*PROVIDED ENTRIES*:
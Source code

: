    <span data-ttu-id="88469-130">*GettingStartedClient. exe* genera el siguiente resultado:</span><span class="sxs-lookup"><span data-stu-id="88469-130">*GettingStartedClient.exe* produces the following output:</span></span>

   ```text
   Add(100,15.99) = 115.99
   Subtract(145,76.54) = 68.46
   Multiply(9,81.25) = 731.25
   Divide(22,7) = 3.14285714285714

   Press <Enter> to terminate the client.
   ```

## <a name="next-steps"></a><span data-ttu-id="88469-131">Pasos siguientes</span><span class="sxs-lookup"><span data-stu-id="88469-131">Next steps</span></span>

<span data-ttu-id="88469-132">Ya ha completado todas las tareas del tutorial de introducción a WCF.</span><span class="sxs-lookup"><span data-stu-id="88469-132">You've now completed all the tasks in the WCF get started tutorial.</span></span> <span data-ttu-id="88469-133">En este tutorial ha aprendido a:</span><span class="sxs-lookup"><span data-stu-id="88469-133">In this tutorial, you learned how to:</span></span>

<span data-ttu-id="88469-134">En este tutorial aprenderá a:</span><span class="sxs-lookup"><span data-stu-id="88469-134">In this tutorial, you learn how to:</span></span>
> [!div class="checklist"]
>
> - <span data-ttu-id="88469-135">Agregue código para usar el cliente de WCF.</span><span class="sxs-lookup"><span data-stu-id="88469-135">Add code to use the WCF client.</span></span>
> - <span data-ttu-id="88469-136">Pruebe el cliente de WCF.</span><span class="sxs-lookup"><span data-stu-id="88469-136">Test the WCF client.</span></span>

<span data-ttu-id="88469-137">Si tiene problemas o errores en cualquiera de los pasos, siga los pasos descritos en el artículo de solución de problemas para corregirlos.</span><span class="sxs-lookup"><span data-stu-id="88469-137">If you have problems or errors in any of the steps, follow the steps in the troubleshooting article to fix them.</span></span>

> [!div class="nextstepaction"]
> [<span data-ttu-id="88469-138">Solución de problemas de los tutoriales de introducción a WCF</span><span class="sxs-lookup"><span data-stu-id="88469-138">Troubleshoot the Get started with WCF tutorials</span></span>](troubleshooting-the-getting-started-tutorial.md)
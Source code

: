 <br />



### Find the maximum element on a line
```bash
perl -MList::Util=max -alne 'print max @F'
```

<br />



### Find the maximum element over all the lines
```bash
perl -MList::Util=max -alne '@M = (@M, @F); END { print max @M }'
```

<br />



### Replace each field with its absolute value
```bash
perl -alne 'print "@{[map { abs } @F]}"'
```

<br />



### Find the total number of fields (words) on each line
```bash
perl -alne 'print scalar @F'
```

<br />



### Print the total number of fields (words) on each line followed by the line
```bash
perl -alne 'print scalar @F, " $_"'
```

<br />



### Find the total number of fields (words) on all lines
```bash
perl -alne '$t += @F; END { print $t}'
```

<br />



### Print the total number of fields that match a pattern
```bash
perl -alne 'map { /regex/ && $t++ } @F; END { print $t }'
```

*YOUR ASSIGNMENT*: Write the whole listing out again. Keep every line exactly as it is.

*EXERCISE RESULT*:
Source code

:    <span data-ttu-id="88469-130">*GettingStartedClient. exe* genera el siguiente resultado:</span><span class="sxs-lookup"><span data-stu-id="88469-130">*GettingStartedClient.exe* produces the following output:</span></span>

   ```text
   Add(100,15.99) = 115.99
   Subtract(145,76.54) = 68.46
   Multiply(9,81.25) = 731.25
   Divide(22,7) = 3.14285714285714

   Press <Enter> to terminate the client.
   ```

## <a name="next-steps"></a><span data-ttu-id="88469-131">Pasos siguientes</span><span class="sxs-lookup"><span data-stu-id="88469-131">Next steps</span></span>

<span data-ttu-id="88469-132">Ya ha completado todas las tareas del tutorial de introducción a WCF.</span><span class="sxs-lookup"><span data-stu-id="88469-132">You've now completed all the tasks in the WCF get started tutorial.</span></span> <span data-ttu-id="88469-133">En este tutorial ha aprendido a:</span><span class="sxs-lookup"><span data-stu-id="88469-133">In this tutorial, you learned how to:</span></span>

<span data-ttu-id="88469-134">En este tutorial aprenderá a:</span><span class="sxs-lookup"><span data-stu-id="88469-134">In this tutorial, you learn how to:</span></span>
> [!div class="checklist"]
>
> - <span data-ttu-id="88469-135">Agregue código para usar el cliente de WCF.</span><span class="sxs-lookup"><span data-stu-id="88469-135">Add code to use the WCF client.</span></span>
> - <span data-ttu-id="88469-136">Pruebe el cliente de WCF.</span><span class="sxs-lookup"><span data-stu-id="88469-136">Test the WCF client.</span></span>

<span data-ttu-id="88469-137">Si tiene problemas o errores en cualquiera de los pasos, siga los pasos descritos en el artículo de solución de problemas para corregirlos.</span><span class="sxs-lookup"><span data-stu-id="88469-137">If you have problems or errors in any of the steps, follow the steps in the troubleshooting article to fix them.</span></span>

> [!div class="nextstepaction"]
> [<span data-ttu-id="88469-138">Solución de problemas de los tutoriales de introducción a WCF</span><span class="sxs-lookup"><span data-stu-id="88469-138">Troubleshoot the Get started with WCF tutorials</span></span>](troubleshooting-the-getting-started-tutorial.md)
Source code

: <br />



### Find the maximum element on a line
```bash
perl -MList::Util=max -alne 'print max @F'
```

<br />



### Find the maximum element over all the lines
```bash
perl -MList::Util=max -alne '@M = (@M, @F); END { print max @M }'
```

<br />



### Replace each field with its absolute value
```bash
perl -alne 'print "@{[map { abs } @F]}"'
```

<br />



### Find the total number of fields (words) on each line
```bash
perl -alne 'print scalar @F'
```

<br />



### Print the total number of fields (words) on each line followed by the line
```bash
perl -alne 'print scalar @F, " $_"'
```

<br />



### Find the total number of fields (words) on all lines
```bash
perl -alne '$t += @F; END { print $t}'
```

<br />



### Print the total number of fields that match a pattern
```bash
perl -alne 'map { /regex/ && $t++ } @F; END { print $t }'
```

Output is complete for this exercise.